Strategic differences between Tier 1 and Tier 2




Under the Securities Act of 1933 all offerings must be registered with the SEC or be exempt from such registration. Regulation A contains rules that provide exemption from the registration requirements. It's main purpose is to allow small and medium sized companies to access more capital because cost for registration with SEC are to high and only accredited investors are allowed to participate on the offering. On March 25, 2015 Securities and Exchange Commission adopted final rules to implement Section 401 of Jumpstart Our Business Startaps (JOBS) Act. As a results Reg A was split into two different tiers. Tier 1 for securities offering of up to $20 million in one year period and Tier 2 for securities offering of up to $50 million in a one year period.
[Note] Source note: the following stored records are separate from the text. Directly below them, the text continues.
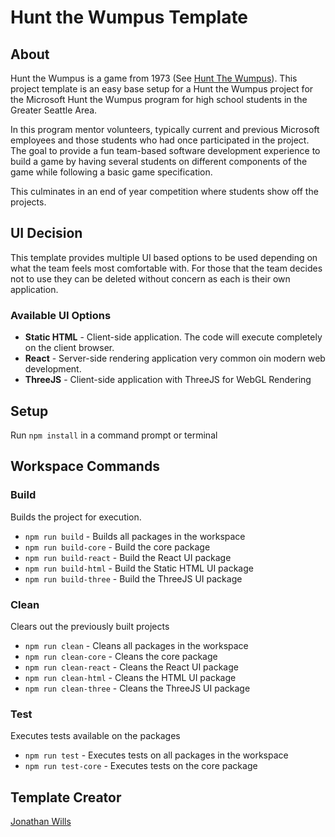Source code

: # Hunt the Wumpus Template
## About
Hunt the Wumpus is a game from 1973 (See [Hunt The Wumpus](https://en.wikipedia.org/wiki/Hunt_the_Wumpus)).
This project template is an easy base setup for a Hunt the Wumpus project for the Microsoft Hunt the Wumpus 
program for high school students in the Greater Seattle Area. 

In this program mentor volunteers, typically current and previous Microsoft employees and those students who
had once participated in the project. The goal to provide a fun team-based software development experience to
build a game by having several students on different components of the game while following a basic game specification.

This culminates in an end of year competition where students show off the projects.

## UI Decision
This template provides multiple UI based options to be used depending on what the team feels most comfortable with.
For those that the team decides not to use they can be deleted without concern as each is their own application.

### Available UI Options
* **Static HTML** - Client-side application. The code will execute completely on the client browser.
* **React** - Server-side rendering application very common oin modern web development.
* **ThreeJS** - Client-side application with ThreeJS for WebGL Rendering

## Setup
Run `npm install` in a command prompt or terminal

## Workspace Commands
### Build
Builds the project for execution.

* `npm run build` - Builds all packages in the workspace
* `npm run build-core` - Build the core package
* `npm run build-react` - Build the React UI package
* `npm run build-html` - Build the Static HTML UI package
* `npm run build-three` - Build the ThreeJS UI package

### Clean
Clears out the previously built projects

* `npm run clean` - Cleans all packages in the workspace
* `npm run clean-core` - Cleans the core package
* `npm run clean-react` - Cleans the React UI package
* `npm run clean-html` - Cleans the HTML UI package
* `npm run clean-three` - Cleans the ThreeJS UI package

### Test
Executes tests available on the packages

* `npm run test` - Executes tests on all packages in the workspace
* `npm run test-core` - Executes tests on the core package

## Template Creator
[Jonathan Wills](https://jonwills.com)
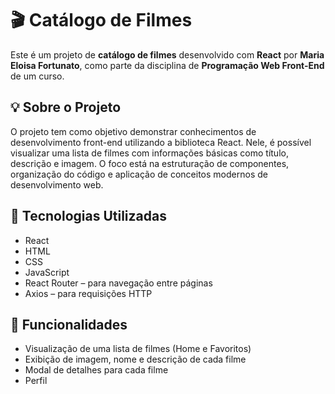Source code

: # 🎬 Catálogo de Filmes

Este é um projeto de **catálogo de filmes** desenvolvido com **React** por **Maria Eloisa Fortunato**, como parte da disciplina de **Programação Web Front-End** de um curso.

## 💡 Sobre o Projeto

O projeto tem como objetivo demonstrar conhecimentos de desenvolvimento front-end utilizando a biblioteca React. Nele, é possível visualizar uma lista de filmes com informações básicas como título, descrição e imagem. O foco está na estruturação de componentes, organização do código e aplicação de conceitos modernos de desenvolvimento web.

## 🚀 Tecnologias Utilizadas

- React
- HTML
- CSS
- JavaScript
- React Router – para navegação entre páginas
- Axios – para requisições HTTP

## 📸 Funcionalidades

- Visualização de uma lista de filmes (Home e Favoritos)
- Exibição de imagem, nome e descrição de cada filme
- Modal de detalhes para cada filme
- Perfil


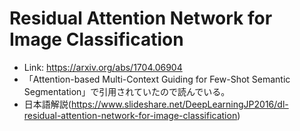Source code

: # Residual Attention Network for Image Classification
- Link: <https://arxiv.org/abs/1704.06904>
- 「Attention-based Multi-Context Guiding for Few-Shot Semantic Segmentation」で引用されていたので読んでいる。
- 日本語解説(<https://www.slideshare.net/DeepLearningJP2016/dl-residual-attention-network-for-image-classification>)
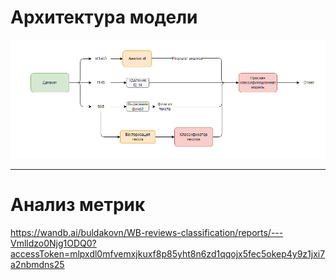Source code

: # Архитектура модели

<center>
    <img src='./assets\Lvl3.png'>
</center>

------

# Анализ метрик

https://wandb.ai/buldakovn/WB-reviews-classification/reports/---Vmlldzo0Njg1ODQ0?accessToken=mlpxdl0mfvemxjkuxf8p85yht8n6zd1qqojx5fec5okep4y9z1jxi7a2nbmdns25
The final rules for offerings under Tier 1 and Tier 2 are built up on already existing Reg A, with some modifications. Both Tiers must meet certain basic requirements like company eligibility requirements, bad actor disqualification provision, disclosure and other matters. Additional requirements apply to Tier 2. What they have in common is that both offerings can be marketed anywhere and to all investors but the issuing company must be U.S or Canada based and no SEC registered company. Blank check companies and companies that failed to make previous required filings are also excluded. When it comes to types of securities "ordinary" debt and equity are allowed without asset - backed securities. Also SVPs are not allowed; all investors appear in capitalization table. Tier 1 and Tier 2 have to file offering circular containing mandated disclosure with a SEC as well as Form 1-A. Reg A allows for securities to be resold; they are freely tradable. 

Besides the difference is the offering size, with Tier 1 can include $6 million by a selling shareholder and Tier 2 can include $15 million by a selling shareholder. There are no limits on investment amount in Tier 1 but Tier 2 they are limited to 10% of income or net worth per offering, however there are no limits for accredited investors. In Tier 1,offering must be register and qualify in any state in which they seek to offer or sell securities. just like the SEC must review, comment and declared the offering as qualifying. In contrast Tier 2 offering doesn't have to qualify with states securities regulators, just with The Commission and in that way Tier 2 is partly exempt from Blue sky law but it still remains a subject to antifraud rules. On the other hand Tier 1 offerings have to provide only a report on the final status of the offering while Tier 2 offering must provide annual, semi-annual, current reports and audited financials.It is similar with use of offering materials outside mandate disclosure; "test the waters" material is permitted but with Tier 2 all solicitation material must be filed with SEC but they don't have to comply with state requirements like with Tier 1 offerings.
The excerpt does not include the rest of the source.